_PROBLEM STATEMENT:_
Only text lines belong in the answer: the lines from the first one in the records through the line with "Java application \", copied exactly.

Start of PROVIDED DATA

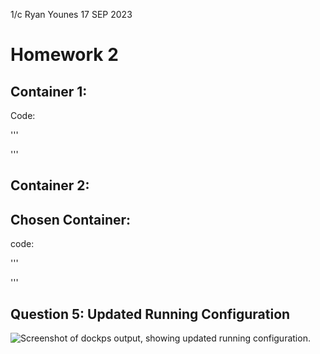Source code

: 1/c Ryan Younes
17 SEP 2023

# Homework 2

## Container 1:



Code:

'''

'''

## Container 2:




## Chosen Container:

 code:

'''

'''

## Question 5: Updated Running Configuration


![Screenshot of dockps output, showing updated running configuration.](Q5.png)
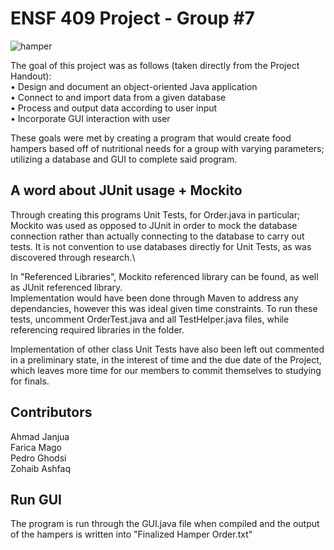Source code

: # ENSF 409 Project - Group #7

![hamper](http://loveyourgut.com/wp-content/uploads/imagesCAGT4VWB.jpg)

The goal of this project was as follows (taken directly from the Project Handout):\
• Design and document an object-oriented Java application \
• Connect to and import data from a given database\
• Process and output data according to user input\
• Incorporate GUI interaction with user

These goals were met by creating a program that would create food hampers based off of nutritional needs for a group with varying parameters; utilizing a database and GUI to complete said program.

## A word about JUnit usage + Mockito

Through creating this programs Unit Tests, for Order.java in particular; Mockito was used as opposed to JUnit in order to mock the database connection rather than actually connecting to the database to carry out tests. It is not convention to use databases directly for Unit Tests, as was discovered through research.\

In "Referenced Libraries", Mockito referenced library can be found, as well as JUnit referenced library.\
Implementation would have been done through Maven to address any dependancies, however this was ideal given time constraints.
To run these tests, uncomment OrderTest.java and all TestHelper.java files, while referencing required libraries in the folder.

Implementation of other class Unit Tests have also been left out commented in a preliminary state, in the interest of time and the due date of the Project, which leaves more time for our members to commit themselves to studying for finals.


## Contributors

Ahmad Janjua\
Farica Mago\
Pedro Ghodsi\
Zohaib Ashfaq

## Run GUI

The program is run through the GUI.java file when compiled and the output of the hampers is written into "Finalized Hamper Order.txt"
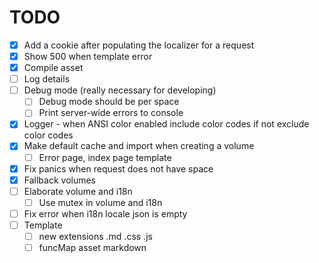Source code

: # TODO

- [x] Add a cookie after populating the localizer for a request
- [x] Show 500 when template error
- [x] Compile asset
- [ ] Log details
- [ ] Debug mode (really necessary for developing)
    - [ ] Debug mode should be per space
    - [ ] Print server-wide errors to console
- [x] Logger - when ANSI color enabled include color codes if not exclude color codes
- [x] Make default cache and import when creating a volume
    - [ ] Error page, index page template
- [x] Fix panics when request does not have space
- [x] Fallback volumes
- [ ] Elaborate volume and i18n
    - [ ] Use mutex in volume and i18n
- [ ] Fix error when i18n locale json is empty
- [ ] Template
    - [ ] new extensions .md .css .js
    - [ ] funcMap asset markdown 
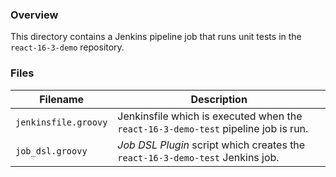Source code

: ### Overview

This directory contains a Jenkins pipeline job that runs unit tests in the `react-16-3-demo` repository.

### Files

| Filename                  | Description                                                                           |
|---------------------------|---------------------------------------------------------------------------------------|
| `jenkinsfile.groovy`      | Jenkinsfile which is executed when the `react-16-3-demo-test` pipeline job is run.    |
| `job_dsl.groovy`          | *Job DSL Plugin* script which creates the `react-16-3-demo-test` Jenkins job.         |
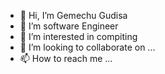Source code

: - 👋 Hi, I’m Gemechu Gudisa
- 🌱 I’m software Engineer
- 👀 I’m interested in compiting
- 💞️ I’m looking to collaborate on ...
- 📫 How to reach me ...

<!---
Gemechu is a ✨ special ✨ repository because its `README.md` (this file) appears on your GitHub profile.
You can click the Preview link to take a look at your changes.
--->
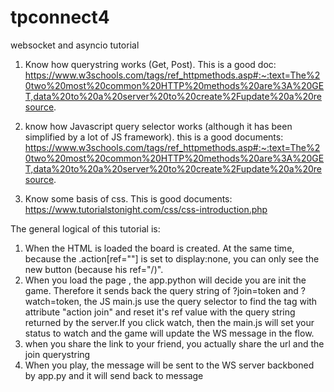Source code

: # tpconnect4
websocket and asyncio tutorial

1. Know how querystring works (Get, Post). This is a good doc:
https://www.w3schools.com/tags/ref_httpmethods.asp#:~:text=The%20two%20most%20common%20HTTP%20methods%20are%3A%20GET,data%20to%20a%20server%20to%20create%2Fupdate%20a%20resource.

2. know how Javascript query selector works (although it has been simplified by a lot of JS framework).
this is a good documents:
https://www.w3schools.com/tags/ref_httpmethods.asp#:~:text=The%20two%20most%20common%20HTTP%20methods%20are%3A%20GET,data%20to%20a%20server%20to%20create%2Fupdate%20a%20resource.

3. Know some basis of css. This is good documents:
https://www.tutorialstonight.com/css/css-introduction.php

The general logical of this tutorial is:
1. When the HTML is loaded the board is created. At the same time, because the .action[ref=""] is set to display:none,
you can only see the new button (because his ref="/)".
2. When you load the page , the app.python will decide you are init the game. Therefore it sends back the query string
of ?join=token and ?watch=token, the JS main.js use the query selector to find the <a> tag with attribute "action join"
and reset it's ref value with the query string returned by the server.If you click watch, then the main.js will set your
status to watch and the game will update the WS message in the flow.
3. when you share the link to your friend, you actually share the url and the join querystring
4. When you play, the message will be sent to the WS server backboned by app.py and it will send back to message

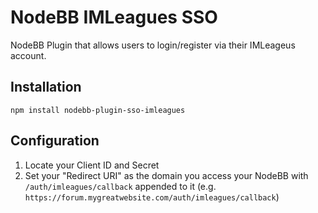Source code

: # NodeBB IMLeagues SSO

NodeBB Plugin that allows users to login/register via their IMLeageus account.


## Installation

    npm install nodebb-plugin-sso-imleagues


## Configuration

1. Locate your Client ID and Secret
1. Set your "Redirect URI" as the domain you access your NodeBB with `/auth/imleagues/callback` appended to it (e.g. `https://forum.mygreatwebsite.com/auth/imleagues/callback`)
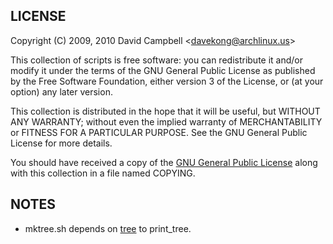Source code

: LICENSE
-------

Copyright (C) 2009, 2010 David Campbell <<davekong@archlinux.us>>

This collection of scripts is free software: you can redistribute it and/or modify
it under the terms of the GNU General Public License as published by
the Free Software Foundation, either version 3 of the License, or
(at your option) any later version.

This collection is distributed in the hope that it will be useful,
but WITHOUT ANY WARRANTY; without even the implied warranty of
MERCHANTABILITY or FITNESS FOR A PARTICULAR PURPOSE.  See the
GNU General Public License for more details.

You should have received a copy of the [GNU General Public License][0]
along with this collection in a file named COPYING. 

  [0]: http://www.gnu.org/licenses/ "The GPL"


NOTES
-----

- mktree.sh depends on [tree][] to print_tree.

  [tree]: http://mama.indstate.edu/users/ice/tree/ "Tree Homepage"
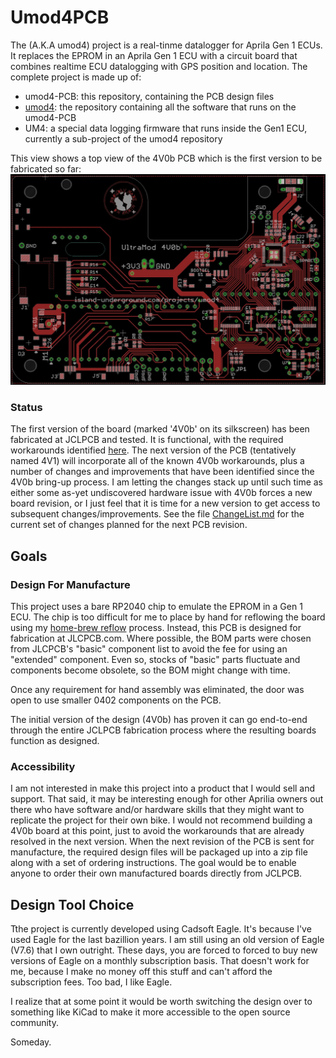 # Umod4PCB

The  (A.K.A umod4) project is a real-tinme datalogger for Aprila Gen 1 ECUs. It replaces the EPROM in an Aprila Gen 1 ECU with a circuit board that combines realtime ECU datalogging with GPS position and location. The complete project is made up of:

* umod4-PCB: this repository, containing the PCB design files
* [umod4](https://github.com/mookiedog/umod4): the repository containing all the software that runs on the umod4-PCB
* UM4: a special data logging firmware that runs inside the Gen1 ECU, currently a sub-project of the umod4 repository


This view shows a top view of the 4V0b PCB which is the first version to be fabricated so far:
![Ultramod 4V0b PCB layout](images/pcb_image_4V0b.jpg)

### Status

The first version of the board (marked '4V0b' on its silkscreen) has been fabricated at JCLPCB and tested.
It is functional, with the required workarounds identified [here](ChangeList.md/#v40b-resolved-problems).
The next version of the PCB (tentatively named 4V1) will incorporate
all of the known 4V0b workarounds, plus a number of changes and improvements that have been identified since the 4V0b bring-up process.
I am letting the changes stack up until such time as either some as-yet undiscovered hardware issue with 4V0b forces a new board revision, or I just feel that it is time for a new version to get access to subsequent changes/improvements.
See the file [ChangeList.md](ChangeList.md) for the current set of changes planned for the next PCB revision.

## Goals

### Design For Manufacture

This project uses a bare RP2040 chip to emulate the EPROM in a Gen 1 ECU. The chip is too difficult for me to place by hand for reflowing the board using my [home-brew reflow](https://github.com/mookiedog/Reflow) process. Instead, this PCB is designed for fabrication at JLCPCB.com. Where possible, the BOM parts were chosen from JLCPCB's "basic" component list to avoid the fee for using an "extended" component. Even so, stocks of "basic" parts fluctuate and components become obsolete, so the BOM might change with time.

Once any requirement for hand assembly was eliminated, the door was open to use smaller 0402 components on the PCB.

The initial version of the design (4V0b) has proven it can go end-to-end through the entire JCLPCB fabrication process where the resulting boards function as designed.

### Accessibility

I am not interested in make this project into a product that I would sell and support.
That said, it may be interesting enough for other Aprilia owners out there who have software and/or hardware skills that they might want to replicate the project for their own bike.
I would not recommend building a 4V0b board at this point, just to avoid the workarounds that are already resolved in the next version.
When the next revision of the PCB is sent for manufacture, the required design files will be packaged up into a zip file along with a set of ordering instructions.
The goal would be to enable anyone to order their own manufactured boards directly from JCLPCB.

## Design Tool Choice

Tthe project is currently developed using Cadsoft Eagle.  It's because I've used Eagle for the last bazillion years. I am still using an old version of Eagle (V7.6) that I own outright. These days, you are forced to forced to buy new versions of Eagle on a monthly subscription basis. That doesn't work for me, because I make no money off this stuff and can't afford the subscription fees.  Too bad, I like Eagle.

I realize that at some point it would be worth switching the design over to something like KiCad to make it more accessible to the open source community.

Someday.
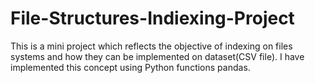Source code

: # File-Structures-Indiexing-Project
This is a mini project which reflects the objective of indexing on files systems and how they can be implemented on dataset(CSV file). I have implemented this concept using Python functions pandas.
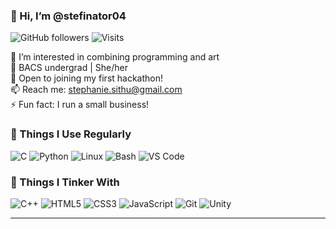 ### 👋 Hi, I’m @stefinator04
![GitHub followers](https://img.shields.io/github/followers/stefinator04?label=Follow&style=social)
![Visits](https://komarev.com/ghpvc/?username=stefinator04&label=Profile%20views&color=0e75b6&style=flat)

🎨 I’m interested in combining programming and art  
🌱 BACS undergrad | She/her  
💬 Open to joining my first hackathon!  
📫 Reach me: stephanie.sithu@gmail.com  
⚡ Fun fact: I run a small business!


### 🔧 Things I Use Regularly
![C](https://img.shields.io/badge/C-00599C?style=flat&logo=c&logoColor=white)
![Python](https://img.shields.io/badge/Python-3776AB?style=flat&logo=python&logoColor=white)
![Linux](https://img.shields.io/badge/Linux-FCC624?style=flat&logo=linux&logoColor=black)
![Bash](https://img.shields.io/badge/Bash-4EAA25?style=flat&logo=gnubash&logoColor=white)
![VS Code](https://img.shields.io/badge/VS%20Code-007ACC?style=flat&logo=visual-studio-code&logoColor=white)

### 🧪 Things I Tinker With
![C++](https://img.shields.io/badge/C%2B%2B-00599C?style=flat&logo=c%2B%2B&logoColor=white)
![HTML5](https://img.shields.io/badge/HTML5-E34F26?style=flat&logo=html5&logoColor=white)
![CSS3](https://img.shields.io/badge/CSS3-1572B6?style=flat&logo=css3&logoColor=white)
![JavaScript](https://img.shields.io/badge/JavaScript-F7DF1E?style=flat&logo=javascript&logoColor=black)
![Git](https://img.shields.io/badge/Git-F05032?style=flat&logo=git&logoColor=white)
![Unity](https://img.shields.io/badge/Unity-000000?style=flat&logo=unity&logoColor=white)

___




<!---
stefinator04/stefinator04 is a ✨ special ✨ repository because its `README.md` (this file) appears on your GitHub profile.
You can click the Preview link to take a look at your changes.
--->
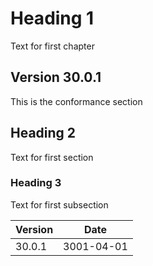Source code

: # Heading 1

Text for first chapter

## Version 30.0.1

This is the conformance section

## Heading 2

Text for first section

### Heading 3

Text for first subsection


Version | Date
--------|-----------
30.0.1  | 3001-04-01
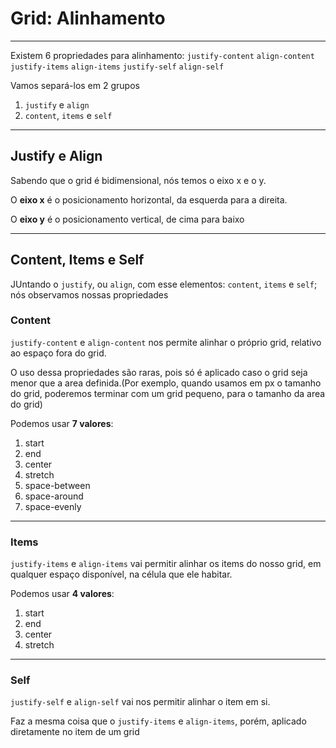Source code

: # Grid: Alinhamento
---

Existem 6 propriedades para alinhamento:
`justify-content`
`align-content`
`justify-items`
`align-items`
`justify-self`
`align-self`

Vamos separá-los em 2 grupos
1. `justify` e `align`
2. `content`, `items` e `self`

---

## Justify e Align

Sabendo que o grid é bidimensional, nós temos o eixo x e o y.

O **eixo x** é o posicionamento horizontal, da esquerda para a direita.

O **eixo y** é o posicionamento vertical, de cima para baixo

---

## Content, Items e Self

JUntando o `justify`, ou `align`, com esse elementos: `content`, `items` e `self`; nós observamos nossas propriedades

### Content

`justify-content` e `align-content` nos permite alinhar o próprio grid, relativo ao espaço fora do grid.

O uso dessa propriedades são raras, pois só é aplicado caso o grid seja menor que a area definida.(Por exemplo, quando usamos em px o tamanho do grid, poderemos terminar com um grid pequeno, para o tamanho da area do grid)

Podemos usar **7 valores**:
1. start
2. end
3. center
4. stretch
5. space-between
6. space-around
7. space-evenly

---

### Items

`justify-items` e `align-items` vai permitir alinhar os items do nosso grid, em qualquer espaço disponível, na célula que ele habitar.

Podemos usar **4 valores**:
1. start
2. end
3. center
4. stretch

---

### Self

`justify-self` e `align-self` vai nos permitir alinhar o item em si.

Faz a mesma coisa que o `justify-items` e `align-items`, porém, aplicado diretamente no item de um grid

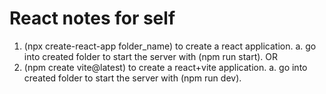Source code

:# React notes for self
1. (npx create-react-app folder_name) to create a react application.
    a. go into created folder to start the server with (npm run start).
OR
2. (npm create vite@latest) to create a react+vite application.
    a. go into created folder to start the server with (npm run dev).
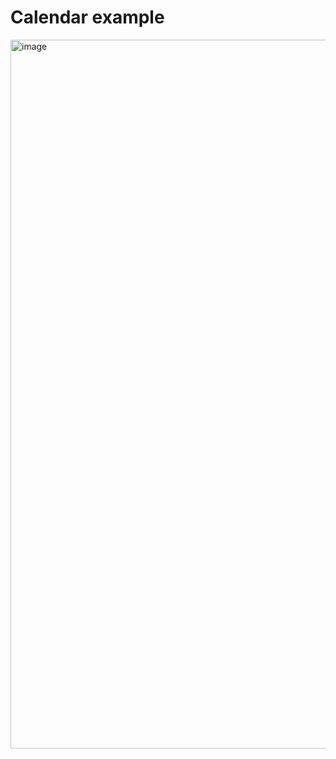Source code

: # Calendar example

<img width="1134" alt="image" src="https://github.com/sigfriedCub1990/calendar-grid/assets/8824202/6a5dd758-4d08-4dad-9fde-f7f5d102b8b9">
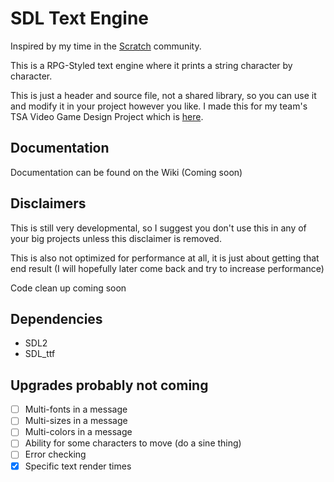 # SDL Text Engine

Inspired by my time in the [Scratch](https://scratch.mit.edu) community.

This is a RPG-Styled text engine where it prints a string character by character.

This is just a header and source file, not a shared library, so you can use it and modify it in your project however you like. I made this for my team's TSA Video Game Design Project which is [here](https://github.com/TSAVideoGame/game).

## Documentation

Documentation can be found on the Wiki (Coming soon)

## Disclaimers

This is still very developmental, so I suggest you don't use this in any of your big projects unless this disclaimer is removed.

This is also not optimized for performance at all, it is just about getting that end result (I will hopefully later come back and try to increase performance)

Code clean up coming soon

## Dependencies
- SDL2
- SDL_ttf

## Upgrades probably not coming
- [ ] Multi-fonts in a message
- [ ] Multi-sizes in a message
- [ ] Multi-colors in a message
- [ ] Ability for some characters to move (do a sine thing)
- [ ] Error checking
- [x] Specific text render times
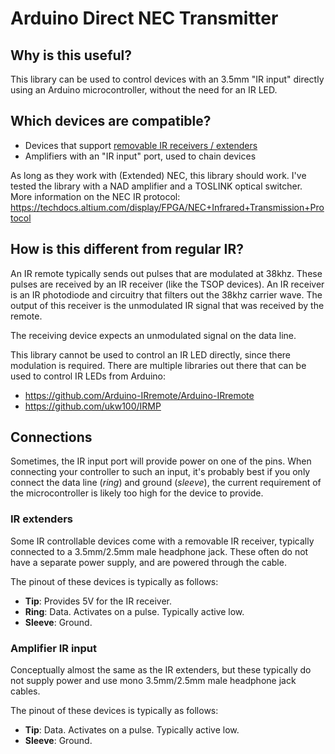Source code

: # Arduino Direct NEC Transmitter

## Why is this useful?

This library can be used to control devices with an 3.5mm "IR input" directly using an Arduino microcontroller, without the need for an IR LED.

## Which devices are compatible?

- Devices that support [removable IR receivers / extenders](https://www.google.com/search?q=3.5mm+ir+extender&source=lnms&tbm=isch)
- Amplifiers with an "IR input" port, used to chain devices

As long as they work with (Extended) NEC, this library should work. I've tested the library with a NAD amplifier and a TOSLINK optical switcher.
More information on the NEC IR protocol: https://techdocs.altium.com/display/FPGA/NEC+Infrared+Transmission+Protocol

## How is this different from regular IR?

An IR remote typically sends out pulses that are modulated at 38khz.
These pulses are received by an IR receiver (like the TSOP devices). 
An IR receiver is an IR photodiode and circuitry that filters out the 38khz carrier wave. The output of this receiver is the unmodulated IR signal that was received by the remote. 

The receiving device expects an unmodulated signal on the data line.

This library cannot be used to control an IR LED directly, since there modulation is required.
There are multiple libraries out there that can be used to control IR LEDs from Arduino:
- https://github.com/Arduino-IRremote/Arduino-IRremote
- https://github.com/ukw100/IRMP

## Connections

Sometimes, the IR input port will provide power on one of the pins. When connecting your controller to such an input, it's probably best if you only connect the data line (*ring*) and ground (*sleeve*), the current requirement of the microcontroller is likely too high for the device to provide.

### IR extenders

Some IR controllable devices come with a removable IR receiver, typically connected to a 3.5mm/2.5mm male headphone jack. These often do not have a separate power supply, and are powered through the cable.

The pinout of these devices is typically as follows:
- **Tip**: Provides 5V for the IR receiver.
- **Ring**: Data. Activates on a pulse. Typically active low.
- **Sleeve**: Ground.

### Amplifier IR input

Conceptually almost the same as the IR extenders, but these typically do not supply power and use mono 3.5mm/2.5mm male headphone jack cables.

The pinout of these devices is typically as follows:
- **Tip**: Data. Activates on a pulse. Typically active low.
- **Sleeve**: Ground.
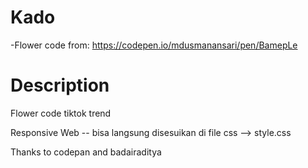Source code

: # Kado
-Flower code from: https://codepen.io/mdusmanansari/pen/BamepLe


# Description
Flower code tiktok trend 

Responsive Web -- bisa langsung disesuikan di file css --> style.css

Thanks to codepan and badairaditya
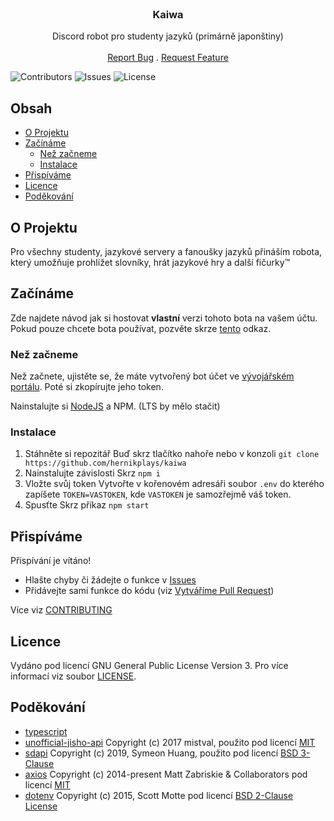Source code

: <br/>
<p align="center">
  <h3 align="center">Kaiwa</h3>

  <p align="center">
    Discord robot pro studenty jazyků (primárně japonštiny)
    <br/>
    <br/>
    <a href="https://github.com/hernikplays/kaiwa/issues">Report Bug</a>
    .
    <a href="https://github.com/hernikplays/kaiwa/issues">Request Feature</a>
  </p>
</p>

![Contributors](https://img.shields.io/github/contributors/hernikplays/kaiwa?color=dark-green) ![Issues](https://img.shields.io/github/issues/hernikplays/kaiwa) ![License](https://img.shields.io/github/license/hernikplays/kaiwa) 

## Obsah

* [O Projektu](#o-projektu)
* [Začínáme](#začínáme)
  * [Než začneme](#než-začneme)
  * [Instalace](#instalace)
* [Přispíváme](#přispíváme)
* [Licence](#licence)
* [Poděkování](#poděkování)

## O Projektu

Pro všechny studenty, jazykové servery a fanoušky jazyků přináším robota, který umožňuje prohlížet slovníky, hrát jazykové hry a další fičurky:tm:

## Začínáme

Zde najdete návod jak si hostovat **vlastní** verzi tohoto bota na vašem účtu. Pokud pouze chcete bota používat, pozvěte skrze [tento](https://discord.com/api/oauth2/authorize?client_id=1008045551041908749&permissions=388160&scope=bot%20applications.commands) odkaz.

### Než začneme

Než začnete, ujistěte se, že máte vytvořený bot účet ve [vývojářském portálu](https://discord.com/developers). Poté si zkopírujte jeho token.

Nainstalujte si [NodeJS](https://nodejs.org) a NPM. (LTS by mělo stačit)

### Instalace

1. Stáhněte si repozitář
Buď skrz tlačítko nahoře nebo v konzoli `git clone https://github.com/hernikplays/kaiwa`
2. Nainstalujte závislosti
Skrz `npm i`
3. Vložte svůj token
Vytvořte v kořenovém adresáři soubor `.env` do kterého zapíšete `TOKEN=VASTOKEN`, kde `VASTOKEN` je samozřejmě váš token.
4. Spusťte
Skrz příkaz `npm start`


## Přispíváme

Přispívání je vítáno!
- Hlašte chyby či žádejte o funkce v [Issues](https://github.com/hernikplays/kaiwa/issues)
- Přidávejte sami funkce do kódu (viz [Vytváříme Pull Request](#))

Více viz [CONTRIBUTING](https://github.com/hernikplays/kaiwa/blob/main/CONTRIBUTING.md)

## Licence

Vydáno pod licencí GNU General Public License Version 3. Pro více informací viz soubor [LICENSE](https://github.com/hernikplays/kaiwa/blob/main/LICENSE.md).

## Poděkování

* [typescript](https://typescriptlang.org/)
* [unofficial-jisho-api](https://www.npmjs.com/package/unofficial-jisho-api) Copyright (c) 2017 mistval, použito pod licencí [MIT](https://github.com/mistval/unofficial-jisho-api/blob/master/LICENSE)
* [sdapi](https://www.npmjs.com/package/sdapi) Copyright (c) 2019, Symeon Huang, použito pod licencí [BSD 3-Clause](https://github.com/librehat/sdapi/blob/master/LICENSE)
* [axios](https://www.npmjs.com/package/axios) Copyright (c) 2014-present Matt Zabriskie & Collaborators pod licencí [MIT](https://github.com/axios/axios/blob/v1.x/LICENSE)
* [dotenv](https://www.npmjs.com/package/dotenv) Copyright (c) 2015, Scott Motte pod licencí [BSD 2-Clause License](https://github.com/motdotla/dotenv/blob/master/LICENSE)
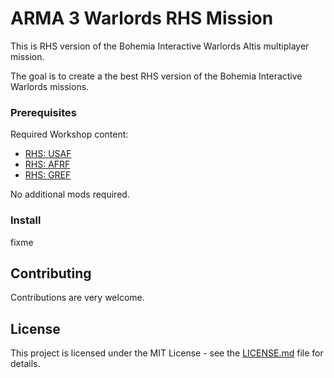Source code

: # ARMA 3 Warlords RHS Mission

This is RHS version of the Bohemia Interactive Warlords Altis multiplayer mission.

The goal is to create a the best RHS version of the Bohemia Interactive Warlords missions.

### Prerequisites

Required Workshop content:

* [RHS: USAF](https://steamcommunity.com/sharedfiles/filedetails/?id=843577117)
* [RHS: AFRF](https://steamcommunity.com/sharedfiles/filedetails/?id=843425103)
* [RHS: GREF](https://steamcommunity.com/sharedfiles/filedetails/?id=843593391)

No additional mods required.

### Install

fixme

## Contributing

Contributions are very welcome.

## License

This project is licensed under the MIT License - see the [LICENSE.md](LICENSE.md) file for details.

End of PROVIDED DATA

_EXERCISE OUTPUT:_
Source code

: 1/c Ryan Younes
17 SEP 2023

# Homework 2

## Container 1:



Code:

'''

'''

## Container 2:




## Chosen Container:

 code:

'''

'''

## Question 5: Updated Running Configuration


![Screenshot of dockps output, showing updated running configuration.](Q5.png)
Source code

: # ENSF 409 Project - Group #7

![hamper](http://loveyourgut.com/wp-content/uploads/imagesCAGT4VWB.jpg)

The goal of this project was as follows (taken directly from the Project Handout):\
• Design and document an object-oriented Java application \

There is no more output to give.